In 1989 Athletico's administrators wanted to differentiate the team's uniform from the other red and black teams in Brazil (mainly Flamengo, Sport Recife and Vitória), so they changed the home shirt to be vertically striped in red and black (the team kept playing with white socks and white shorts). In 1996 Athletico changed the color of the socks and the shorts from white to black.

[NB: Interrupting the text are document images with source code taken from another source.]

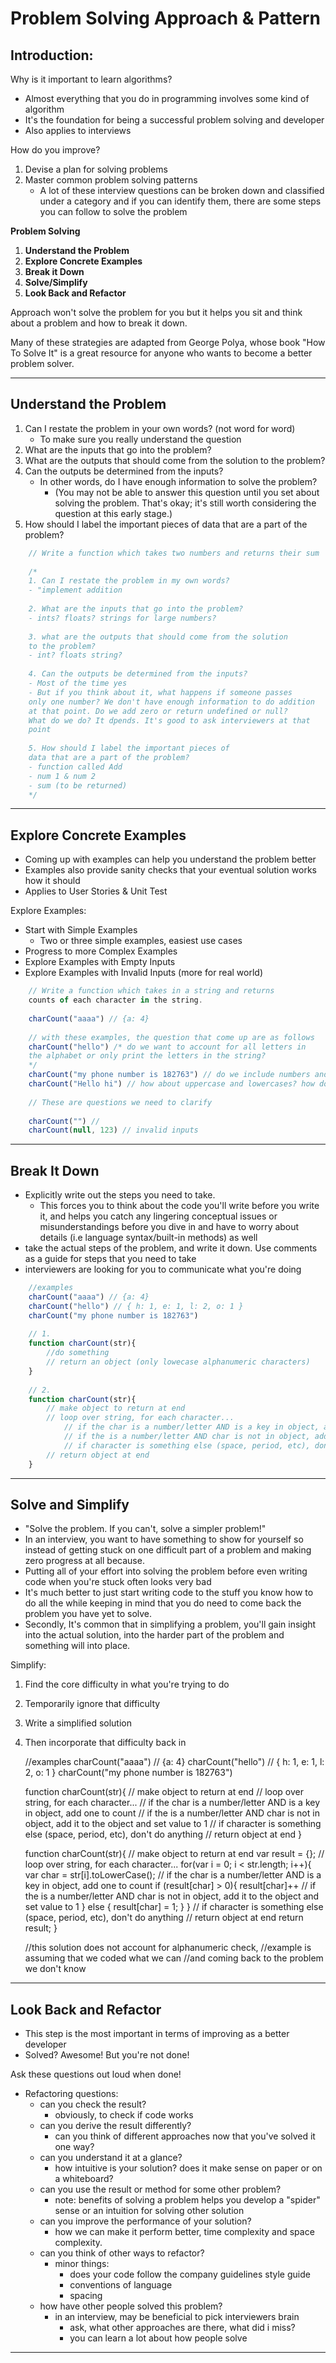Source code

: # Problem Solving Approach & Pattern

## Introduction:

Why is it important to learn algorithms?
- Almost everything that you do in programming involves some kind of algorithm
- It's the foundation for being a successful problem solving and developer
- Also applies to interviews

How do you improve?
1. Devise a plan for solving problems
2. Master common problem solving patterns
    - A lot of these interview questions can be broken down and classified under a category and if you can identify them, there are some steps you can follow to solve the problem

**Problem Solving**
1. **Understand the Problem**
2. **Explore Concrete Examples**
3. **Break it Down**
4. **Solve/Simplify** 
5. **Look Back and Refactor**

Approach won't solve the problem for you but it helps you sit and think about a problem and how to break it down. 

Many of these strategies are adapted from George Polya, whose book "How To Solve It" is a great resource for anyone who wants to become a better problem solver.

---

## Understand the Problem

1. Can I restate the problem in your own words? (not word for word)
    - To make sure you really understand the question
2. What are the inputs that go into the problem?
3. What are the outputs that should come from the solution to the problem?
4. Can the outputs be determined from the inputs?
    - In other words, do I have enough information to solve the problem?
        - (You may not be able to answer this question until you set about solving the problem. That's okay; it's still worth considering the question at this early stage.)
5. How should I label the important pieces of data that are a part of the problem?

```js
    // Write a function which takes two numbers and returns their sum
    
    /* 
    1. Can I restate the problem in my own words?
    - "implement addition
    
    2. What are the inputs that go into the problem?
    - ints? floats? strings for large numbers?
    
    3. what are the outputs that should come from the solution 
    to the problem?
    - int? floats string?
    
    4. Can the outputs be determined from the inputs?
    - Most of the time yes
    - But if you think about it, what happens if someone passes 
    only one number? We don't have enough information to do addition
    at that point. Do we add zero or return undefined or null? 
    What do we do? It dpends. It's good to ask interviewers at that 
    point  
    
    5. How should I label the important pieces of 
    data that are a part of the problem?
    - function called Add
    - num 1 & num 2
    - sum (to be returned)
    */
```
---

## Explore Concrete Examples

- Coming up with examples can help you understand the problem better
- Examples also provide sanity checks that your eventual solution works how it should
- Applies to User Stories & Unit Test

Explore Examples:

- Start with Simple Examples
    - Two or three simple examples, easiest use cases
- Progress to more Complex Examples
- Explore Examples with Empty Inputs
- Explore Examples with Invalid Inputs (more for real world)

```js
    // Write a function which takes in a string and returns 
    counts of each character in the string.
    
    charCount("aaaa") // {a: 4}
    
    // with these examples, the question that come up are as follows
    charCount("hello") /* do we want to account for all letters in
    the alphabet or only print the letters in the string?
    */
    charCount("my phone number is 182763") // do we include numbers and spaces
    charCount("Hello hi") // how about uppercase and lowercases? how do we handle?
    
    // These are questions we need to clarify
    
    charCount("") //
    charCount(null, 123) // invalid inputs
```

---

## Break It Down

- Explicitly write out the steps you need to take.
    - This forces you to think about the code you'll write before you write it, and helps you catch any lingering conceptual issues or misunderstandings before you dive in and have to worry about details (i.e language syntax/built-in methods) as well
- take the actual steps of the problem, and write it down. Use comments as a guide for steps that you need to take
- interviewers are looking for you to communicate what you're doing

```js
    //examples
    charCount("aaaa") // {a: 4}
    charCount("hello") // { h: 1, e: 1, l: 2, o: 1 } 
    charCount("my phone number is 182763")
    
    // 1. 
    function charCount(str){
    	//do something
    	// return an object (only lowecase alphanumeric characters)
    }
    
    // 2. 
    function charCount(str){
    	// make object to return at end
    	// loop over string, for each character...
    		// if the char is a number/letter AND is a key in object, add one to count
    		// if the is a number/letter AND char is not in object, add it to the object and set value to 1
    		// if character is something else (space, period, etc), don't do anything
    	// return object at end
    }
```
---

## Solve and Simplify

- "Solve the problem. If you can't, solve a simpler problem!"
- In an interview, you want to have something to show for yourself so instead of getting stuck on one difficult part of a problem and making zero progress at all because.
- Putting all of your effort into solving the problem before even writing code when you're stuck often looks very bad
- It's much better to just start writing code to the stuff you know how to do all the while keeping in mind that you do need to come back the problem you have yet to solve.
- Secondly, It's common that in simplifying a problem, you'll gain insight into the actual solution, into the harder part of the problem and something will into place.

Simplify:

1. Find the core difficulty in what you're trying to do
2. Temporarily ignore that difficulty
3. Write a simplified solution
4. Then incorporate that difficulty back in

    //examples
    charCount("aaaa") // {a: 4}
    charCount("hello") // { h: 1, e: 1, l: 2, o: 1 } 
    charCount("my phone number is 182763")
    
    function charCount(str){
    	// make object to return at end
    	// loop over string, for each character...
    		// if the char is a number/letter AND is a key in object, add one to count
    		// if the is a number/letter AND char is not in object, add it to the object and set value to 1
    		// if character is something else (space, period, etc), don't do anything
    	// return object at end
    }
    
    function charCount(str){
    	// make object to return at end
    	var result = {};
    	// loop over string, for each character...
    	for(var i = 0; i < str.length; i++){
    		var char = str[i].toLowerCase();
    			// if the char is a number/letter AND is a key in object, add one to count
    		if (result[char] > 0){
    			result[char]++
    		// if the is a number/letter AND char is not in object, add it to the object and set value to 1
    		} else {
    			result[char] = 1;
    		}
    	}
    		// if character is something else (space, period, etc), don't do anything
    	// return object at end
    	return result;
    }
    
    //this solution does not account for alphanumeric check, 
    //example is assuming that we coded what we can 
    //and coming back to the problem we don't know

---

## Look Back and Refactor

- This step is the most important in terms of improving as a better developer
- Solved? Awesome! But you're not done!

Ask these questions out loud when done!

- Refactoring questions:
    - can you check the result?
        - obviously, to check if code works
    - can you derive the result differently?
        - can you think of different approaches now that you've solved it one way?
    - can you understand it at a glance?
        - how intuitive is your solution? does it make sense on paper or on a whiteboard?
    - can you use the result or method for some other problem?
        - note: benefits of solving a problem helps you develop a "spider" sense or an intuition for solving other solution
    - can you improve the performance of your solution?
        - how we can make it perform better, time complexity and space complexity.
    - can you think of other ways to refactor?
        - minor things:
            - does your code follow the company guidelines style guide
            - conventions of language
            - spacing
    - how have other people solved this problem?
        - in an interview, may be beneficial to pick interviewers brain
            - ask, what other approaches are there, what did i miss?
            - you can learn a lot about how people solve

---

In December 2018, Athletico's administrators changed the club's crest to be four alternating red and black diagonal stripes which decreased in size from top to bottom, resembling a hurricane, echoing the club's nickname. The club also changed their name from 'Clube Atlético Paranaense' to its original name in the Portuguese orthography when it was founded, 'Club Athletico Paranaense', which some believe to be a move in order to further differentiate themselves from Atlético Mineiro, another prominent Brazilian club. The club also changed the kits: the home kit, which had been a red and black vertically striped shirt, black shorts and black socks for twenty-two years became a predominantly red shirt, with a black collar, and the four diagonal stripes from the crest enlarged and going across both the front and back of the lower third of the shirt in black. The shorts and socks remain black. The away strip released with this kit was a white shirt with a black collar. In place of the four diagonal stripes were eight thin diagonal lines in the place of the outline of the larger ones seen on the home shirt; these too were black. The shorts and socks were white.

=== Sponsors ===
The English brand Umbro has been the club's kit supplier since 1997. This partnership is recognized as the longest-standing in Brazilian football.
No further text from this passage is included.